● **TASK ITEM**:
Write out exactly the lines below that run from the one containing "The authors thank" through the one containing "conducted independently by the authors.", both included, with no other lines.

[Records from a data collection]

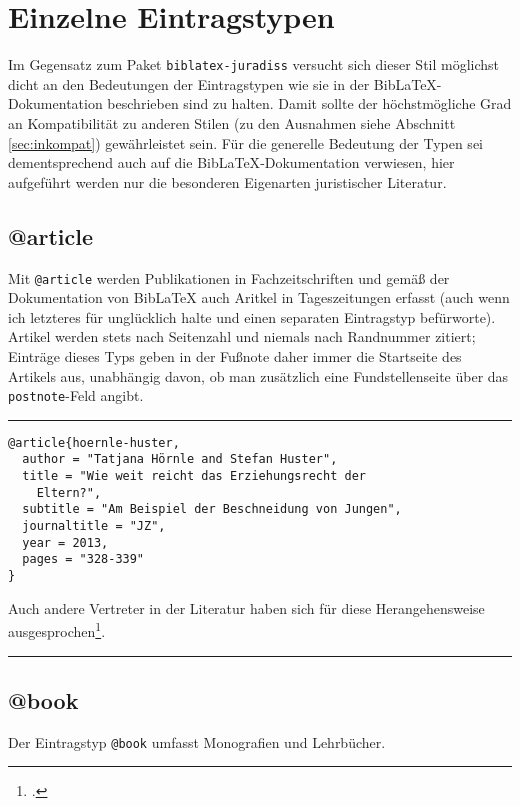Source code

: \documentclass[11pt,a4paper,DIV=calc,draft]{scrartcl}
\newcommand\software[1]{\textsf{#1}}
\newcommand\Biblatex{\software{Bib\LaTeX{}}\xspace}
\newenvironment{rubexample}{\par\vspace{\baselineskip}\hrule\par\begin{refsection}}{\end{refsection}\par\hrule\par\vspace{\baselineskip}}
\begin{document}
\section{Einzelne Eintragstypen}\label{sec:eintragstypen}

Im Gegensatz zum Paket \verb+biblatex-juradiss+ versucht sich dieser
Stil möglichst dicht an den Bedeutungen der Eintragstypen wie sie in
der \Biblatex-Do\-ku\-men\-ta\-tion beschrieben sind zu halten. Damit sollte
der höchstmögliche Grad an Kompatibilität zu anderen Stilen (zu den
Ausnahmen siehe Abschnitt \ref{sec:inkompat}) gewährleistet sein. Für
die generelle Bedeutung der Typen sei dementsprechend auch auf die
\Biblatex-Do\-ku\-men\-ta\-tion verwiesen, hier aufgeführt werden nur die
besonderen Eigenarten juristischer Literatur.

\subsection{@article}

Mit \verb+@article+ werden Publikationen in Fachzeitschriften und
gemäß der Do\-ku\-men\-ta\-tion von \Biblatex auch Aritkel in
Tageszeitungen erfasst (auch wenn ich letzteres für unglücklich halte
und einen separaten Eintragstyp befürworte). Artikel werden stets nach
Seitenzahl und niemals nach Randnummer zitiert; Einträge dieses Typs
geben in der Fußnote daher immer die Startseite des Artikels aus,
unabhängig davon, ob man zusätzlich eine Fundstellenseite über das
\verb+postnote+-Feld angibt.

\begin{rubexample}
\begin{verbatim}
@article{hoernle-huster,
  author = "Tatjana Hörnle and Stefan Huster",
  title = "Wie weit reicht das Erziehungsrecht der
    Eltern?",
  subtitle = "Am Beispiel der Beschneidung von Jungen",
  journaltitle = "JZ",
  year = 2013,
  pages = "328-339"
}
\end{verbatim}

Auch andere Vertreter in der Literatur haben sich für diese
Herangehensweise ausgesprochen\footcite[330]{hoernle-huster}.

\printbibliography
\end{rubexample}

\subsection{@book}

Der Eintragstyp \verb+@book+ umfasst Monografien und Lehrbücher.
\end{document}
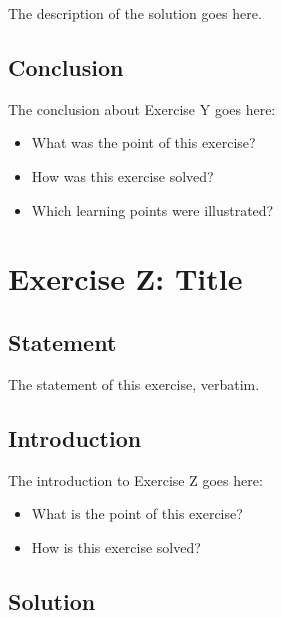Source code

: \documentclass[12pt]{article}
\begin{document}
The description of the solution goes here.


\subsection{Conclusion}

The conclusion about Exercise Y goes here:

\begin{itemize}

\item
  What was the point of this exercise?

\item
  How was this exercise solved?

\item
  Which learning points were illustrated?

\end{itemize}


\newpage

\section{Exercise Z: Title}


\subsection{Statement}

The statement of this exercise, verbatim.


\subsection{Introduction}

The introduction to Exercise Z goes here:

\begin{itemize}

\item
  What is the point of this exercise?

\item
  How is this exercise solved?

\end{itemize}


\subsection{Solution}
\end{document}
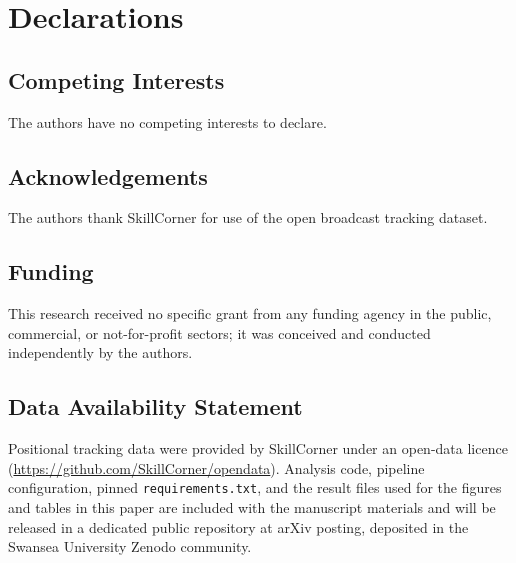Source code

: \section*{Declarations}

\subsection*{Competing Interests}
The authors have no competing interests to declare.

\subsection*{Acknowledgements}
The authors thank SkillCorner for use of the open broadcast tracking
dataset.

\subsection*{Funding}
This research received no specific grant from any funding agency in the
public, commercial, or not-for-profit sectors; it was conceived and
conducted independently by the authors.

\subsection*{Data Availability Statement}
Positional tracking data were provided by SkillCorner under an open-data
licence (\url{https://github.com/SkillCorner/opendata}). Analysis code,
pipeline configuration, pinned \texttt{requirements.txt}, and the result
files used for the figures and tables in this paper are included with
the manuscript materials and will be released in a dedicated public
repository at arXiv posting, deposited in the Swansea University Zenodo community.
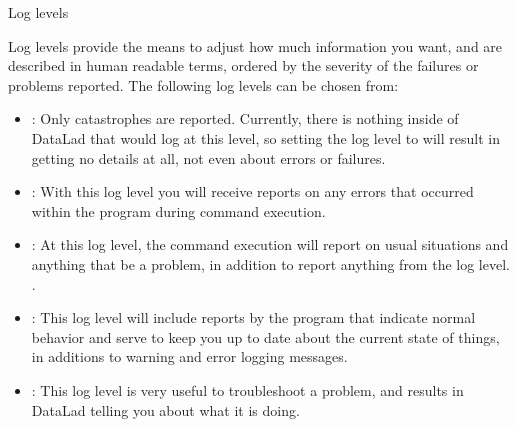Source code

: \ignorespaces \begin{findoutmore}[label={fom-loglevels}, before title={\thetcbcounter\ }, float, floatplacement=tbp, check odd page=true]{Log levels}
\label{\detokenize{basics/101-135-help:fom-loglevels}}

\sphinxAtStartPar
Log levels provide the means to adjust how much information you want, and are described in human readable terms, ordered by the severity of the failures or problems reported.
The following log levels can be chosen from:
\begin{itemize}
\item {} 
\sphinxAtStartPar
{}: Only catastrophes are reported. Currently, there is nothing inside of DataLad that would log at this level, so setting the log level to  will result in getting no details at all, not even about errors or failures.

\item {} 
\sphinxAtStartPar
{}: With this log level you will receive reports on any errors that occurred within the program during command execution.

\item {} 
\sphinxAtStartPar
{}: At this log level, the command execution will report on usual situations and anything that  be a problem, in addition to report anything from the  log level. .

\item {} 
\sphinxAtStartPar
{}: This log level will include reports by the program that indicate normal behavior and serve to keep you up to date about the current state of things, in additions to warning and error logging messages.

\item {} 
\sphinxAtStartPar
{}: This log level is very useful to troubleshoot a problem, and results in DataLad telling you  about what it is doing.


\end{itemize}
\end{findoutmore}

● **TASK SOLUTION**:
The authors thank SkillCorner for use of the open broadcast tracking
dataset.

\subsection*{Funding}
This research received no specific grant from any funding agency in the
public, commercial, or not-for-profit sectors; it was conceived and
conducted independently by the authors.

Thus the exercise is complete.